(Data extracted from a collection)
..............................

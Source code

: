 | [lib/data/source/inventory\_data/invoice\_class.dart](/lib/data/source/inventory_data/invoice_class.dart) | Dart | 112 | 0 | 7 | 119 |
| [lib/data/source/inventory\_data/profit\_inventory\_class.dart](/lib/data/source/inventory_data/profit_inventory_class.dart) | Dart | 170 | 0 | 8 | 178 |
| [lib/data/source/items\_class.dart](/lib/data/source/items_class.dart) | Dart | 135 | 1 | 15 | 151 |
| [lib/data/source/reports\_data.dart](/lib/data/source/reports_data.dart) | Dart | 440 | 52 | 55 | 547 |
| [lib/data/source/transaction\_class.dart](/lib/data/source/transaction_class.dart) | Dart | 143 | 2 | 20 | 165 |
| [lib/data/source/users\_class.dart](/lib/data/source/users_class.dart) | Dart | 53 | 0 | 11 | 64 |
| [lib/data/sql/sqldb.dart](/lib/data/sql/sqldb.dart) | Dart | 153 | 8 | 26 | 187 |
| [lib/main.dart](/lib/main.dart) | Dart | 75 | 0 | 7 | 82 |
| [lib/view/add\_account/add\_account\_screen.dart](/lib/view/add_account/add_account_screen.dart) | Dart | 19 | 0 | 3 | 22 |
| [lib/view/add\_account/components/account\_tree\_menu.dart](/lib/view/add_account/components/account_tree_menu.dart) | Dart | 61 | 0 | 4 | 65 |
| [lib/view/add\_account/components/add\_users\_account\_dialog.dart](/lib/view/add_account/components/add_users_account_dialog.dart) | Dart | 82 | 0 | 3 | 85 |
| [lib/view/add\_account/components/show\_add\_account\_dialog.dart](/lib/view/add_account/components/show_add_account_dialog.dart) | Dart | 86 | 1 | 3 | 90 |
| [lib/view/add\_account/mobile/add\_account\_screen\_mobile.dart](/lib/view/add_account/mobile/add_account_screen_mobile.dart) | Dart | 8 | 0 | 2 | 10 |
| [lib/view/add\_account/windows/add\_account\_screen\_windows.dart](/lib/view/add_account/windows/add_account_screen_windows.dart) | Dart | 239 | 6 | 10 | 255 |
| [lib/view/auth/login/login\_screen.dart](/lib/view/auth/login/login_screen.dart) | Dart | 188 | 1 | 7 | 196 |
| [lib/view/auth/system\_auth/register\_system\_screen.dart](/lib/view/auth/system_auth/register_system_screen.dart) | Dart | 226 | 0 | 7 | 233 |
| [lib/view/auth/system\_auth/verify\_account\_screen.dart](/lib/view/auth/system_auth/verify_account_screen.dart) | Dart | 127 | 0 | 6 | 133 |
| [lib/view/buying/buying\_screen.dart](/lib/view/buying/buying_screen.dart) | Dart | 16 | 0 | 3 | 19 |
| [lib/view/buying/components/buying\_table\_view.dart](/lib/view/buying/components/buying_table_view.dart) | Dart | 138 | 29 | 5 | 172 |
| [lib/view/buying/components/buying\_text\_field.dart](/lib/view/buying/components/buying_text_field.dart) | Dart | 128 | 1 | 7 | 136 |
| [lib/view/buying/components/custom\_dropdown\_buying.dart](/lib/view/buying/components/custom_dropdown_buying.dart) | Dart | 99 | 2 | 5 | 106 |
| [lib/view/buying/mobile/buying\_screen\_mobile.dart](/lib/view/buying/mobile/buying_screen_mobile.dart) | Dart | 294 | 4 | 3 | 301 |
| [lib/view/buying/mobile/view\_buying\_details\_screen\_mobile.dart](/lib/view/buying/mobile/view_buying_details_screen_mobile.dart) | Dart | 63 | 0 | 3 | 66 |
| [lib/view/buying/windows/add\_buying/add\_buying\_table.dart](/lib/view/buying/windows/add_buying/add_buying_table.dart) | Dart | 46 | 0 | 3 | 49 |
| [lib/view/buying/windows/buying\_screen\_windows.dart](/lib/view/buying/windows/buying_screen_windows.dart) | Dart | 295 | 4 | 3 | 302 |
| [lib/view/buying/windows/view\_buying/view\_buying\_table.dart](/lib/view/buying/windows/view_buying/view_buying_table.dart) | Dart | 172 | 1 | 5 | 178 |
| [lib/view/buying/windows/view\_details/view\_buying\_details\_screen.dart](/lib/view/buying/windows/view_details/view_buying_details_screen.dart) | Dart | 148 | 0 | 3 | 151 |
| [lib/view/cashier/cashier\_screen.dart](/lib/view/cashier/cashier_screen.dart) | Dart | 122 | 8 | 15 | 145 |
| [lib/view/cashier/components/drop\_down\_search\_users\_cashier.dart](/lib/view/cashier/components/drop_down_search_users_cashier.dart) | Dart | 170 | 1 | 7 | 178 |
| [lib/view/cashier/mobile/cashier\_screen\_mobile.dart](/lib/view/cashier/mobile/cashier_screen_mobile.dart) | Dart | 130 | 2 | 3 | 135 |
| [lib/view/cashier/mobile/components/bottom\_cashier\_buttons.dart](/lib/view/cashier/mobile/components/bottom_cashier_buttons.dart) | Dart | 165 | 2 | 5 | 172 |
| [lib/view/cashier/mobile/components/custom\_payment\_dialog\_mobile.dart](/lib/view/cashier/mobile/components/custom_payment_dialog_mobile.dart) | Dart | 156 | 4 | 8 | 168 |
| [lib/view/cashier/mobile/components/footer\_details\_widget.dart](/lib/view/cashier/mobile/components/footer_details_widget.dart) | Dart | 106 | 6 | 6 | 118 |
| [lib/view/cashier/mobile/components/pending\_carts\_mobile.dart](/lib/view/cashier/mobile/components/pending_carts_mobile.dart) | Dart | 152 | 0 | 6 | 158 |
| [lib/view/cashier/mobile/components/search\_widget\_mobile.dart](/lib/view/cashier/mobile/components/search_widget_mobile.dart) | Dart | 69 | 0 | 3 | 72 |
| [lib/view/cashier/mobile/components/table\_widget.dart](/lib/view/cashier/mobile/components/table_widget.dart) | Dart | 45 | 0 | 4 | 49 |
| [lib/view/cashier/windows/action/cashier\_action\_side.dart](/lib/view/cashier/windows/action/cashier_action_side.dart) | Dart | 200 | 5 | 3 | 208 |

..............................

* Task objective *
Search the entries for the string "system" and copy each line where it occurs.

* Solution to the problem *
| [lib/view/auth/system\_auth/register\_system\_screen.dart](/lib/view/auth/system_auth/register_system_screen.dart) | Dart | 226 | 0 | 7 | 233 |
| [lib/view/auth/system\_auth/verify\_account\_screen.dart](/lib/view/auth/system_auth/verify_account_screen.dart) | Dart | 127 | 0 | 6 | 133 |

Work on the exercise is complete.